“你站在那裏一聲不吭的幹什麽?嚇死個人!”簡容沒好氣地抱怨了一句。
“白天公務繁忙,晚上路過就來看看。”封毅到了不一會兒,不遠處的院門口,小白便興衝衝地跑了出來。
封毅蹲下身子,很是配合地將小白摟進了懷裏:“小白最近養肥了。”
簡容擰著眉瞥了瞥小白,她發現隻要封毅過來,這小白是絕對不會搭理簡容一下,連生氣的事兒都忘了。

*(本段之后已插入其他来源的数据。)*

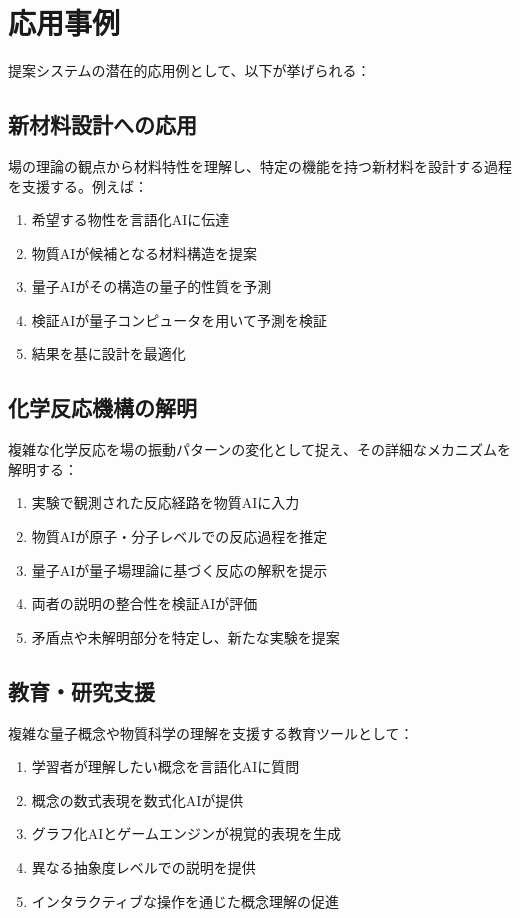 \documentclass[12pt,a4paper]{article}
\begin{document}
\section{応用事例}

提案システムの潜在的応用例として、以下が挙げられる：

\subsection{新材料設計への応用}

場の理論の観点から材料特性を理解し、特定の機能を持つ新材料を設計する過程を支援する。例えば：

\begin{enumerate}
\item 希望する物性を言語化AIに伝達
\item 物質AIが候補となる材料構造を提案
\item 量子AIがその構造の量子的性質を予測
\item 検証AIが量子コンピュータを用いて予測を検証
\item 結果を基に設計を最適化
\end{enumerate}

\subsection{化学反応機構の解明}

複雑な化学反応を場の振動パターンの変化として捉え、その詳細なメカニズムを解明する：

\begin{enumerate}
\item 実験で観測された反応経路を物質AIに入力
\item 物質AIが原子・分子レベルでの反応過程を推定
\item 量子AIが量子場理論に基づく反応の解釈を提示
\item 両者の説明の整合性を検証AIが評価
\item 矛盾点や未解明部分を特定し、新たな実験を提案
\end{enumerate}

\subsection{教育・研究支援}

複雑な量子概念や物質科学の理解を支援する教育ツールとして：

\begin{enumerate}
\item 学習者が理解したい概念を言語化AIに質問
\item 概念の数式表現を数式化AIが提供
\item グラフ化AIとゲームエンジンが視覚的表現を生成
\item 異なる抽象度レベルでの説明を提供
\item インタラクティブな操作を通じた概念理解の促進
\end{enumerate}
\end{document}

“我下午剛擬了份奏折,你幫我看看。”簡容直接上前推開小白。
小白很委屈地被推到了邊上,卻又堅持著往封毅的腳邊湊。
簡容再推,小白再湊。
簡容狠狠地推,小白拚命地湊。
封毅:“……”這女人是三歲小孩嗎?跟一畜生置氣?
封毅有點同情小白,幹脆將簡容拉著往院子裏走:“你不是說有奏折要看,帶我去看。”
簡容被封毅拉著,暫時管不上後麵的小白,小白甩著尾巴,亦步亦趨地跟在兩人後麵。
簡容帶著封毅進了書房,將奏折直接遞到了封毅的眼前。
封毅接來看了一眼,然後用一種極為特別的眼神瞥了簡容一眼。
“你懂畫?”
“略懂!”簡容的上一世是跟著師父練習畫過很多符咒的,閉著眼睛都能繪出心中的畫麵。
師父總說她在靈符這塊很有天分,可簡容總是不好好學,以至於到現在為止,師父交給她的所有符咒當中隻剩下一個破陣符文勉強有些印象。
封毅將那很多張紙上的內容一口氣看完了,然後隻簡短道了一句:“可以。”
“沒問題?”簡容又問。
“有,”封毅放下手中的紙張,轉眸看向簡容,“計劃不必太詳細,不需要講明具體多少花費。”
“我們的這位陛下,你應該也有所了解,城府很深,疑心很重,所以……”封毅的意思已經很明白,簡容越是做的無懈可擊,陛下就會越發覺得她對皇位有威脅。